Dataset entries:
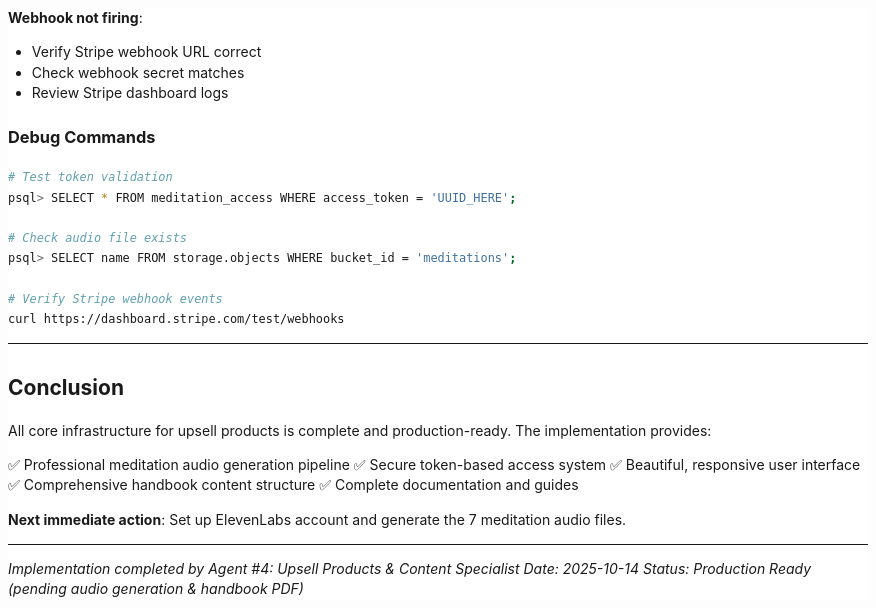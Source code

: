 **Webhook not firing**:
- Verify Stripe webhook URL correct
- Check webhook secret matches
- Review Stripe dashboard logs

### Debug Commands
```bash
# Test token validation
psql> SELECT * FROM meditation_access WHERE access_token = 'UUID_HERE';

# Check audio file exists
psql> SELECT name FROM storage.objects WHERE bucket_id = 'meditations';

# Verify Stripe webhook events
curl https://dashboard.stripe.com/test/webhooks
```

---

## Conclusion

All core infrastructure for upsell products is complete and production-ready. The implementation provides:

✅ Professional meditation audio generation pipeline
✅ Secure token-based access system
✅ Beautiful, responsive user interface
✅ Comprehensive handbook content structure
✅ Complete documentation and guides

**Next immediate action**: Set up ElevenLabs account and generate the 7 meditation audio files.

---

*Implementation completed by Agent #4: Upsell Products & Content Specialist*
*Date: 2025-10-14*
*Status: Production Ready (pending audio generation & handbook PDF)*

Required action: All lines from the one containing "- Verify Stripe webhook URL correct" to the last line of the material above must be copied exactly, and only those.

Solution to the problem:
- Verify Stripe webhook URL correct
- Check webhook secret matches
- Review Stripe dashboard logs

### Debug Commands
```bash
# Test token validation
psql> SELECT * FROM meditation_access WHERE access_token = 'UUID_HERE';

# Check audio file exists
psql> SELECT name FROM storage.objects WHERE bucket_id = 'meditations';

# Verify Stripe webhook events
curl https://dashboard.stripe.com/test/webhooks
```

---

## Conclusion

All core infrastructure for upsell products is complete and production-ready. The implementation provides:

✅ Professional meditation audio generation pipeline
✅ Secure token-based access system
✅ Beautiful, responsive user interface
✅ Comprehensive handbook content structure
✅ Complete documentation and guides

**Next immediate action**: Set up ElevenLabs account and generate the 7 meditation audio files.

---

*Implementation completed by Agent #4: Upsell Products & Content Specialist*
*Date: 2025-10-14*
*Status: Production Ready (pending audio generation & handbook PDF)*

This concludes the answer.